Anglican Archbishop Desmond Tutu, the Nobel Peace Prize-winning Anglican cleric whose inspiring message and conscientious work for civil and human rights made him a revered leader during the struggle to end apartheid in South Africa, died at age 90 on Dec. 26. CNS photo/Allison Joyce, Reuters

A life of hope and justice: Archbishop Desmond Tutu

By  Bronwen Dachs, Catholic News Service
  • January 5, 2022

CAPE TOWN, South Africa -- Anglican Archbishop Desmond Tutu’s compassion and sense of humour, as well as his commitment to justice and processes of peace, were among the many reasons he was an icon, said Bishop Kevin Dowling of Rustenburg.

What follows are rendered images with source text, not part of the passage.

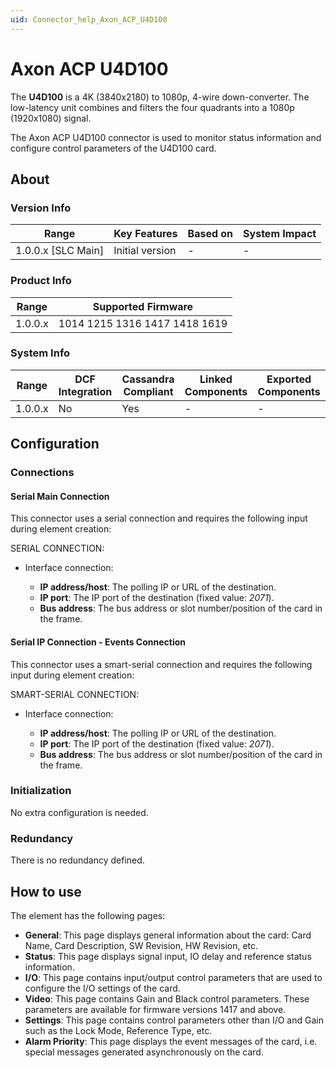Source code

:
 ```yaml
---
uid: Connector_help_Axon_ACP_U4D100
---
```


# Axon ACP U4D100

The **U4D100** is a 4K (3840x2180) to 1080p, 4-wire down-converter. The low-latency unit combines and filters the four quadrants into a 1080p (1920x1080) signal.

The Axon ACP U4D100 connector is used to monitor status information and configure control parameters of the U4D100 card.

## About

### Version Info

| Range                | Key Features     | Based on     | System Impact     |
|----------------------|------------------|--------------|-------------------|
| 1.0.0.x [SLC Main]   | Initial version  | -            | -                 |

### Product Info

| Range     | Supported Firmware            |
|-----------|-------------------------------|
| 1.0.0.x   | 1014 1215 1316 1417 1418 1619 |

### System Info

| Range     | DCF Integration     | Cassandra Compliant     | Linked Components     | Exported Components     |
|-----------|---------------------|-------------------------|-----------------------|-------------------------|
| 1.0.0.x   | No                  | Yes                     | -                     | -                       |

## Configuration

### Connections

#### Serial Main Connection

This connector uses a serial connection and requires the following input during element creation:

SERIAL CONNECTION:

- Interface connection:

  - **IP address/host**: The polling IP or URL of the destination.
  - **IP port**: The IP port of the destination (fixed value: *2071*).
  - **Bus address**: The bus address or slot number/position of the card in the frame.

#### Serial IP Connection - Events Connection

This connector uses a smart-serial connection and requires the following input during element creation:

SMART-SERIAL CONNECTION:

- Interface connection:

  - **IP address/host**: The polling IP or URL of the destination.
  - **IP port**: The IP port of the destination (fixed value: *2071*).
  - **Bus address**: The bus address or slot number/position of the card in the frame.

### Initialization

No extra configuration is needed.

### Redundancy

There is no redundancy defined.

## How to use

The element has the following pages:

- **General**: This page displays general information about the card: Card Name, Card Description, SW Revision, HW Revision, etc.
- **Status**: This page displays signal input, IO delay and reference status information.
- **I/O**: This page contains input/output control parameters that are used to configure the I/O settings of the card.
- **Video**: This page contains Gain and Black control parameters. These parameters are available for firmware versions 1417 and above.
- **Settings**: This page contains control parameters other than I/O and Gain such as the Lock Mode, Reference Type, etc.
- **Alarm Priority**: This page displays the event messages of the card, i.e. special messages generated asynchronously on the card.
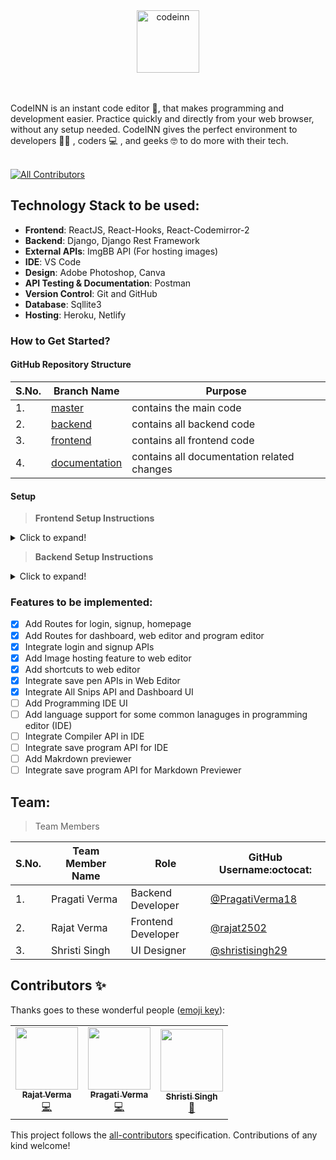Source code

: <div align="center"> <img align="center" alt="codeinn" src="https://user-images.githubusercontent.com/42115530/92988202-e29fcb80-f4e6-11ea-8464-40a6d0bd5297.png" height='100'></div>


<br /><br />
CodeINN is an instant code editor :page_with_curl:, that makes programming and development easier. Practice quickly and directly from your web browser, without any setup needed. CodeINN gives the perfect environment to developers :man_technologist: , coders :computer: , and geeks :nerd_face: to do more with their tech.
<br /><br />


<!-- ALL-CONTRIBUTORS-BADGE:START - Do not remove or modify this section -->
[![All Contributors](https://img.shields.io/badge/all_contributors-3-orange.svg?style=flat-square)](#contributors-)

<!-- ALL-CONTRIBUTORS-BADGE:END -->

## Technology Stack to be used:
- **Frontend**: ReactJS, React-Hooks, React-Codemirror-2
- **Backend**: Django, Django Rest Framework
- **External APIs**: ImgBB API (For hosting images)
- **IDE**: VS Code
- **Design**: Adobe Photoshop, Canva
- **API Testing & Documentation**: Postman
- **Version Control**: Git and GitHub
- **Database**: Sqllite3
- **Hosting**: Heroku, Netlify

### How to Get Started?

#### GitHub Repository Structure

| S.No. | Branch Name | Purpose |
| --------------- | --------------- | --------------- |
| 1. | [master](https://github.com/rajat2502/CodeINN/tree/master) | contains the main code  |
| 2. | [backend](https://github.com/rajat2502/CodeINN/tree/backend) | contains all backend code |
| 3. | [frontend](https://github.com/rajat2502/CodeINN/tree/frontend) | contains all frontend code |
| 4. | [documentation](https://github.com/rajat2502/CodeINN/tree/documentation) | contains all documentation related changes |

#### Setup

> **Frontend Setup Instructions**
<details>
  <summary>Click to expand!</summary>
  
  
- Fork and Clone the repo using
```
$ git clone https://github.com/rajat2502/CodeINN.git
$ cd CodeINN
```
- Change Branch to `frontend` using 
```
$ git checkout frontend
```
- Install node dependencies
```
$ npm install
```
- Run Server at localhost using
```
$ npm start
```

  
</details>

> **Backend Setup Instructions**
<details>
  <summary>Click to expand!</summary>

- Fork and Clone the repo using
```
git clone https://github.com/rajat2502/CodeINN.git
cd CodeINN
```
- Change Branch to `backend` using 
```
git checkout backend
```
- Setup Virtual environment
```
python3 -m venv env
```
- Activate the virtual environment
```
source env/bin/activate
```
- Install dependencies using
```
pip install -r requirements.txt
```
- Make migrations using
```
python manage.py makemigrations
```
- Migrate Database
```
python manage.py migrate
```
- Create a superuser
```
python manage.py createsuperuser
```
- Run server using
```
python manage.py runserver
```

  
</details>

### Features to be implemented:
- [x] Add Routes for login, signup, homepage
- [x] Add Routes for dashboard, web editor and program editor
- [x] Integrate login and signup APIs
- [x] Add Image hosting feature to web editor
- [x] Add shortcuts to web editor
- [x] Integrate save pen APIs in Web Editor
- [x] Integrate All Snips API and Dashboard UI
- [ ] Add Programming IDE UI
- [ ] Add language support for some common lanaguges in programming editor (IDE)
- [ ] Integrate Compiler API in IDE
- [ ] Integrate save program API for IDE
- [ ] Add Makrdown previewer
- [ ] Integrate save program API for Markdown Previewer

## Team:

> Team Members

| S.No. | Team Member Name | Role | GitHub Username:octocat: |
| --------------- | --------------- | --------------- | --------------- |
| 1. | Pragati Verma | Backend Developer | [@PragatiVerma18](https://github.com/PragatiVerma18) |
| 2. | Rajat Verma | Frontend Developer| [@rajat2502](https://github.com/rajat2502)  |
| 3. | Shristi Singh | UI Designer | [@shristisingh29](https://github.com/shristisingh29)  |

## Contributors ✨

Thanks goes to these wonderful people ([emoji key](https://allcontributors.org/docs/en/emoji-key)):

<!-- ALL-CONTRIBUTORS-LIST:START - Do not remove or modify this section -->
<!-- prettier-ignore-start -->
<!-- markdownlint-disable -->
<table>
  <tbody><tr>
    <td align="center"><a href="https://rajat2502.github.io/portfolio/"><img alt="" src="https://avatars2.githubusercontent.com/u/42200276?v=4" width="100px;"><br><sub><b>Rajat Verma</b></sub></a><br><a href="https://github.com/rajat2502/CodeINN/commits?author=rajat2502" title="Code">💻</a></td>
    <td align="center"><a href="https://www.linkedin.com/in/PragatiVerma18/"><img alt="" src="https://avatars2.githubusercontent.com/u/42115530?v=4" width="100px;"><br><sub><b>Pragati Verma</b></sub></a><br><a href="https://github.com/rajat2502/CodeINN/commits?author=PragatiVerma18" title="Code">💻</a></td>
    <td align="center"><a href="https://github.com/shristisingh29"><img alt="" src="https://avatars1.githubusercontent.com/u/44435610?v=4" width="100px;"><br><sub><b>Shristi Singh</b></sub></a><br><a href="#design-shristisingh29" title="Design">🎨</a></td>
  </tr>
</tbody></table>

<!-- markdownlint-enable -->
<!-- prettier-ignore-end -->
<!-- ALL-CONTRIBUTORS-LIST:END -->

This project follows the [all-contributors](https://github.com/all-contributors/all-contributors) specification. Contributions of any kind welcome!
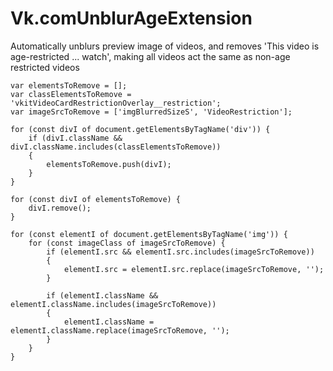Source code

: # Vk.comUnblurAgeExtension
Automatically unblurs preview image of videos, and removes 'This video is age-restricted ... watch', making all videos act the same as non-age restricted videos 


```
var elementsToRemove = [];
var classElementsToRemove = 'vkitVideoCardRestrictionOverlay__restriction';
var imageSrcToRemove = ['imgBlurredSizeS', 'VideoRestriction'];

for (const divI of document.getElementsByTagName('div')) {
	if (divI.className && divI.className.includes(classElementsToRemove))
	{
		elementsToRemove.push(divI);
    }
}

for (const divI of elementsToRemove) {
	divI.remove();
}

for (const elementI of document.getElementsByTagName('img')) {
	for (const imageClass of imageSrcToRemove) {
		if (elementI.src && elementI.src.includes(imageSrcToRemove))
		{
			elementI.src = elementI.src.replace(imageSrcToRemove, '');
		}
		
		if (elementI.className && elementI.className.includes(imageSrcToRemove))
		{
			elementI.className = elementI.className.replace(imageSrcToRemove, '');
		}
	}
}   
```  
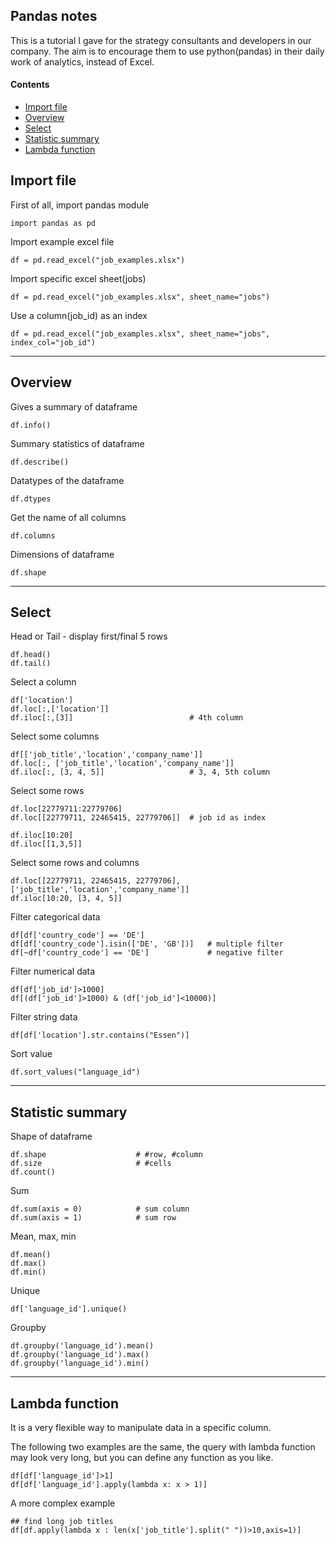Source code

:## Pandas notes

This is a tutorial I gave for the strategy consultants and developers in our company. The aim is to encourage them to use python(pandas) in their daily work of analytics, instead of Excel.

#### Contents
- [Import file](#import-file)
- [Overview](#overview)
- [Select](#select)
- [Statistic summary](#statistic-summary)
- [Lambda function](#lambda-function)

<div class="breaker"></div>

## Import file

First of all, import pandas module

```
import pandas as pd
```

Import example excel file

```
df = pd.read_excel("job_examples.xlsx")
```

Import specific excel sheet(jobs)

```
df = pd.read_excel("job_examples.xlsx", sheet_name="jobs")
```

Use a column(job_id) as an index

```
df = pd.read_excel("job_examples.xlsx", sheet_name="jobs", index_col="job_id")
```



------

## Overview

Gives a summary of dataframe

```
df.info()
```

Summary statistics of dataframe

```
df.describe()
```

Datatypes of the dataframe

```
df.dtypes
```

Get the name of all columns

```
df.columns
```

Dimensions of dataframe

```
df.shape
```



------

## Select

Head or Tail - display first/final 5 rows

```
df.head()
df.tail()
```

Select a column

```
df['location']
df.loc[:,['location']]
df.iloc[:,[3]] 							# 4th column
```

Select some columns

```
df[['job_title','location','company_name']]
df.loc[:, ['job_title','location','company_name']]
df.iloc[:, [3, 4, 5]] 					# 3, 4, 5th column
```

Select some rows

```
df.loc[22779711:22779706]
df.loc[[22779711, 22465415, 22779706]]	# job id as index

df.iloc[10:20]
df.iloc[[1,3,5]]
```

Select some rows and columns

```
df.loc[[22779711, 22465415, 22779706], ['job_title','location','company_name']]
df.iloc[10:20, [3, 4, 5]]		
```

Filter categorical data

```
df[df['country_code'] == 'DE']
df[df['country_code'].isin(['DE', 'GB'])]	# multiple filter
df[~df['country_code'] == 'DE']				# negative filter
```

Filter numerical data

```
df[df['job_id']>1000]
df[(df['job_id']>1000) & (df['job_id']<10000)]
```

Filter string data

```
df[df['location'].str.contains("Essen")]
```

Sort value

```
df.sort_values("language_id")
```



------

## Statistic summary

Shape of dataframe

```
df.shape					# #row, #column
df.size						# #cells
df.count()
```

Sum

```
df.sum(axis = 0)			# sum column
df.sum(axis = 1)			# sum row
```

Mean, max, min

```
df.mean()
df.max()
df.min()
```

Unique

```
df['language_id'].unique()
```

Groupby

```
df.groupby('language_id').mean()
df.groupby('language_id').max()
df.groupby('language_id').min()
```



------

## Lambda function

It is a very flexible way to manipulate data in a specific column.

The following two examples are the same, the query with lambda function may look very long, but you can define any function as you like. 

```
df[df['language_id']>1]
df[df['language_id'].apply(lambda x: x > 1)]
```

A more complex example

```
## find long job titles 
df[df.apply(lambda x : len(x['job_title'].split(" "))>10,axis=1)]
```

<div class="breaker"></div>

[1]: https://github.com/ank0409/Ditching-Excel-for-Python
[2]: https://mode.com/python-tutorial/pandas-groupby-and-python-lambda-functions/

The retired Anglican archbishop of Cape Town — who in 1984 won the Nobel Peace Prize in recognition of his efforts to bring about a peaceful transition to a society with equal rights for all — died in Cape Town Dec. 26 at the age of 90.

When he was asked at a meeting of young people why he was always so positive, Archbishop Tutu told them, “I’m a prisoner of hope,” Dowling said. “That sums up his life,” the bishop said in a Dec. 26 telephone interview.

Dowling said there was a great affection and respect among the late Catholic Archbishop Denis Hurley of Durban, the late Rev. Beyers Naude, an Afrikaner cleric who condemned his church’s support for apartheid, and Archbishop Tutu.

Like Archbishop Hurley — “on whose shoulders we stood,” as Archbishop Tutu once put it — the Anglican cleric condemned apartheid as a heresy. The blasphemy of apartheid, Archbishop Tutu said repeatedly, “is that it can make a child of God doubt that he or she is a child of God.”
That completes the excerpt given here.